Saturday 16 January 2016

By Jack Rosenthal - An Autobiography


Rating: 5/5

Review:
A brilliant, touching and funny autobiography

I have always enjoyed Jack Rosenthal's TV plays - The Evacuees, The Knowledge, P'Tang Yang Kipperbang, Eskimo Day and the original London's Burning among others. This autobiography is written in his natural medium as a screenplay - a prospect I found rather off-putting, but I gave it a go anyway. I needn't have worried. By the end of the first page I was hooked and reading it with ease and enjoyment. The screenplay format conjures up wonderful images and scenes and Rosenthal's use of dialogue is just brilliant - insightful, moving and often hilarious.
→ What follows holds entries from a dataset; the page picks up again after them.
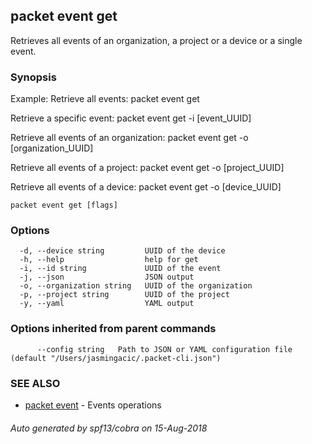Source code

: ## packet event get

Retrieves all events of an organization, a project or a device or a single event.

### Synopsis

Example:
Retrieve all events:
packet event get

Retrieve a specific event:
packet event get -i [event_UUID]

Retrieve all events of an organization:
packet event get -o [organization_UUID]

Retrieve all events of a project:
packet event get -o [project_UUID]

Retrieve all events of a device:
packet event get -o [device_UUID]


```
packet event get [flags]
```

### Options

```
  -d, --device string         UUID of the device
  -h, --help                  help for get
  -i, --id string             UUID of the event
  -j, --json                  JSON output
  -o, --organization string   UUID of the organization
  -p, --project string        UUID of the project
  -y, --yaml                  YAML output
```

### Options inherited from parent commands

```
      --config string   Path to JSON or YAML configuration file (default "/Users/jasmingacic/.packet-cli.json")
```

### SEE ALSO

* [packet event](packet_event.md)	 - Events operations

###### Auto generated by spf13/cobra on 15-Aug-2018

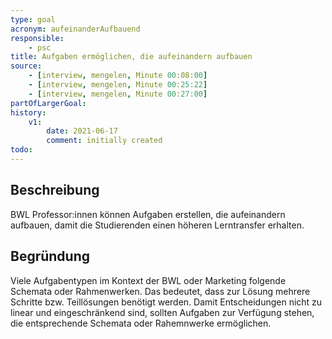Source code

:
 ```yaml
---
type: goal
acronym: aufeinanderAufbauend
responsible: 
    - psc
title: Aufgaben ermöglichen, die aufeinandern aufbauen
source:
    - [interview, mengelen, Minute 00:08:00]
    - [interview, mengelen, Minute 00:25:22]
    - [interview, mengelen, Minute 00:27:00]
partOfLargerGoal: 
history:
    v1:
        date: 2021-06-17
        comment: initially created
todo: 
---
```


## Beschreibung

BWL Professor:innen können Aufgaben erstellen, die aufeinandern aufbauen, damit die Studierenden einen höheren Lerntransfer erhalten.

## Begründung

Viele Aufgabentypen im Kontext der BWL oder Marketing folgende Schemata oder Rahmenwerken. Das bedeutet, dass zur Lösung mehrere Schritte bzw. Teillösungen benötigt werden. Damit Entscheidungen nicht zu linear und eingeschränkend sind, sollten Aufgaben zur Verfügung stehen, die entsprechende Schemata oder Rahemnwerke ermöglichen.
The book covers his life from 1930s Manchester until the turn of the millennium, with a postscript (beautifully, wittily and movingly written) from his wife Maureen Lipman. The whole thing is wonderful and I found that I was always very keen to get back and read some more and was often kept awake too late because I was reluctant to stop reading. There are plenty of anecdotes about the famous, great insight into the workings of showbusiness, and a warm depiction of family life, all told with wit, insight and self-deprecating humour by an obviously lovely man. It's a joy - and several cuts above the average showbiz autobiography.

If you have any interest in Jack Rosenthal, TV and film in the last 50 years or just in a really fine and funny book about family life and life in general, I recommend this very warmly indeed.